*Work required:*
Your answer should be an exact copy of every record.

*Dataset entries:*
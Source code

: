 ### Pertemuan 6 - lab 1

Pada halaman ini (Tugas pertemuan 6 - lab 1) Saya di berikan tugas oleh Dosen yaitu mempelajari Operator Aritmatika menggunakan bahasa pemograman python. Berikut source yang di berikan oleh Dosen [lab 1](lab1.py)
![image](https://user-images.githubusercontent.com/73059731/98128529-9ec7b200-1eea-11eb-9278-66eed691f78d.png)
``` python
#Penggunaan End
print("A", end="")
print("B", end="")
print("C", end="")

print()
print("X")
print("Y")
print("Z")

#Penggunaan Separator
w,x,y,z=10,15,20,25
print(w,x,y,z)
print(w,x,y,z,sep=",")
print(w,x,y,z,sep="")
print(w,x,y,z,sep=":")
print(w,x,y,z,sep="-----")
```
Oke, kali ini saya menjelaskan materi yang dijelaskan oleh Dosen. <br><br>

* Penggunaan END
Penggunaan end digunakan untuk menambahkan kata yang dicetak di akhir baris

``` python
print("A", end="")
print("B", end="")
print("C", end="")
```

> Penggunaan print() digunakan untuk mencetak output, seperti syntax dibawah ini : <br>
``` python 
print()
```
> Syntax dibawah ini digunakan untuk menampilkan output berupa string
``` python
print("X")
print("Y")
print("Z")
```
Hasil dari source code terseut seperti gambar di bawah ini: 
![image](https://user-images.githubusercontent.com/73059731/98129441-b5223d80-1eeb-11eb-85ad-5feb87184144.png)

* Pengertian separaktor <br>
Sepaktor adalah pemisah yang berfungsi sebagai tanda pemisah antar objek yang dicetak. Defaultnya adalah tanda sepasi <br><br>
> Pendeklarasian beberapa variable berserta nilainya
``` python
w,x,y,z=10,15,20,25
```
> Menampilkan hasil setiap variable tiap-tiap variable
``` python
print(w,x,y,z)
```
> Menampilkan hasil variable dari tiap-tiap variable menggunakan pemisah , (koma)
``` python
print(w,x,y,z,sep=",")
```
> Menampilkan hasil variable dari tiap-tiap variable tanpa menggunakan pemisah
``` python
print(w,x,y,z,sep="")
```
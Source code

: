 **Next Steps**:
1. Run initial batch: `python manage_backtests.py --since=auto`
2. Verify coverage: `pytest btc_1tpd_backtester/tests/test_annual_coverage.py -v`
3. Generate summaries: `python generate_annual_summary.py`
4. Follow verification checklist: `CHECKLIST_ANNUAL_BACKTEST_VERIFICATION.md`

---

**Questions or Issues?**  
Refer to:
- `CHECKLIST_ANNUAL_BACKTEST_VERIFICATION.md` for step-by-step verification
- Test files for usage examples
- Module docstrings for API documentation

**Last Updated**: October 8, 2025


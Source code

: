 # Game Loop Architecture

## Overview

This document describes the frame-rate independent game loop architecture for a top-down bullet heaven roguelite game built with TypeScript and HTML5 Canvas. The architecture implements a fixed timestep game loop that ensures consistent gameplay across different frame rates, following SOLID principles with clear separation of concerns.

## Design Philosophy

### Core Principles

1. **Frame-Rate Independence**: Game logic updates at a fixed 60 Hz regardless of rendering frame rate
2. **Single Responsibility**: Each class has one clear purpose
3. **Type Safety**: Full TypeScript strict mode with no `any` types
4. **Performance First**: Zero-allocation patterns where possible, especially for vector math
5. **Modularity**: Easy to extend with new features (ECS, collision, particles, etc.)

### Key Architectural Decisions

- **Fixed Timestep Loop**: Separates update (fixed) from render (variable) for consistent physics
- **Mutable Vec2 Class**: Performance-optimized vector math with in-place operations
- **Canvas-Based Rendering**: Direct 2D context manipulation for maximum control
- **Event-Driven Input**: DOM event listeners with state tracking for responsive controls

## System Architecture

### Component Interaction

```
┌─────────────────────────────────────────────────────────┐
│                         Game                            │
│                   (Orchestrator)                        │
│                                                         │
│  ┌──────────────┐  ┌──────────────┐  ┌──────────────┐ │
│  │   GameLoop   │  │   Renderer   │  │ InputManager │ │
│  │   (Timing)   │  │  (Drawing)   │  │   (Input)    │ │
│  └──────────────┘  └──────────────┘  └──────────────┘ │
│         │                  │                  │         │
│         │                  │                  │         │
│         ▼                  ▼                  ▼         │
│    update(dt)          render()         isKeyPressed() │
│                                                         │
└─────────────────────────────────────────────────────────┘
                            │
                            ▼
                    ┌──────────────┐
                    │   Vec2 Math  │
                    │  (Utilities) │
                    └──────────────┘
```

*Exercise solution:*
Source code

: ### Pertemuan 6 - lab 1

Pada halaman ini (Tugas pertemuan 6 - lab 1) Saya di berikan tugas oleh Dosen yaitu mempelajari Operator Aritmatika menggunakan bahasa pemograman python. Berikut source yang di berikan oleh Dosen [lab 1](lab1.py)
![image](https://user-images.githubusercontent.com/73059731/98128529-9ec7b200-1eea-11eb-9278-66eed691f78d.png)
``` python
#Penggunaan End
print("A", end="")
print("B", end="")
print("C", end="")

print()
print("X")
print("Y")
print("Z")

#Penggunaan Separator
w,x,y,z=10,15,20,25
print(w,x,y,z)
print(w,x,y,z,sep=",")
print(w,x,y,z,sep="")
print(w,x,y,z,sep=":")
print(w,x,y,z,sep="-----")
```
Oke, kali ini saya menjelaskan materi yang dijelaskan oleh Dosen. <br><br>

* Penggunaan END
Penggunaan end digunakan untuk menambahkan kata yang dicetak di akhir baris

``` python
print("A", end="")
print("B", end="")
print("C", end="")
```

> Penggunaan print() digunakan untuk mencetak output, seperti syntax dibawah ini : <br>
``` python 
print()
```
> Syntax dibawah ini digunakan untuk menampilkan output berupa string
``` python
print("X")
print("Y")
print("Z")
```
Hasil dari source code terseut seperti gambar di bawah ini: 
![image](https://user-images.githubusercontent.com/73059731/98129441-b5223d80-1eeb-11eb-85ad-5feb87184144.png)

* Pengertian separaktor <br>
Sepaktor adalah pemisah yang berfungsi sebagai tanda pemisah antar objek yang dicetak. Defaultnya adalah tanda sepasi <br><br>
> Pendeklarasian beberapa variable berserta nilainya
``` python
w,x,y,z=10,15,20,25
```
> Menampilkan hasil setiap variable tiap-tiap variable
``` python
print(w,x,y,z)
```
> Menampilkan hasil variable dari tiap-tiap variable menggunakan pemisah , (koma)
``` python
print(w,x,y,z,sep=",")
```
> Menampilkan hasil variable dari tiap-tiap variable tanpa menggunakan pemisah
``` python
print(w,x,y,z,sep="")
```
Source code

: **Next Steps**:
1. Run initial batch: `python manage_backtests.py --since=auto`
2. Verify coverage: `pytest btc_1tpd_backtester/tests/test_annual_coverage.py -v`
3. Generate summaries: `python generate_annual_summary.py`
4. Follow verification checklist: `CHECKLIST_ANNUAL_BACKTEST_VERIFICATION.md`

---

**Questions or Issues?**  
Refer to:
- `CHECKLIST_ANNUAL_BACKTEST_VERIFICATION.md` for step-by-step verification
- Test files for usage examples
- Module docstrings for API documentation

**Last Updated**: October 8, 2025


Source code

: # Game Loop Architecture

## Overview

This document describes the frame-rate independent game loop architecture for a top-down bullet heaven roguelite game built with TypeScript and HTML5 Canvas. The architecture implements a fixed timestep game loop that ensures consistent gameplay across different frame rates, following SOLID principles with clear separation of concerns.

## Design Philosophy

### Core Principles

1. **Frame-Rate Independence**: Game logic updates at a fixed 60 Hz regardless of rendering frame rate
2. **Single Responsibility**: Each class has one clear purpose
3. **Type Safety**: Full TypeScript strict mode with no `any` types
4. **Performance First**: Zero-allocation patterns where possible, especially for vector math
5. **Modularity**: Easy to extend with new features (ECS, collision, particles, etc.)

### Key Architectural Decisions

- **Fixed Timestep Loop**: Separates update (fixed) from render (variable) for consistent physics
- **Mutable Vec2 Class**: Performance-optimized vector math with in-place operations
- **Canvas-Based Rendering**: Direct 2D context manipulation for maximum control
- **Event-Driven Input**: DOM event listeners with state tracking for responsive controls

## System Architecture

### Component Interaction

```
┌─────────────────────────────────────────────────────────┐
│                         Game                            │
│                   (Orchestrator)                        │
│                                                         │
│  ┌──────────────┐  ┌──────────────┐  ┌──────────────┐ │
│  │   GameLoop   │  │   Renderer   │  │ InputManager │ │
│  │   (Timing)   │  │  (Drawing)   │  │   (Input)    │ │
│  └──────────────┘  └──────────────┘  └──────────────┘ │
│         │                  │                  │         │
│         │                  │                  │         │
│         ▼                  ▼                  ▼         │
│    update(dt)          render()         isKeyPressed() │
│                                                         │
└─────────────────────────────────────────────────────────┘
                            │
                            ▼
                    ┌──────────────┐
                    │   Vec2 Math  │
                    │  (Utilities) │
                    └──────────────┘
```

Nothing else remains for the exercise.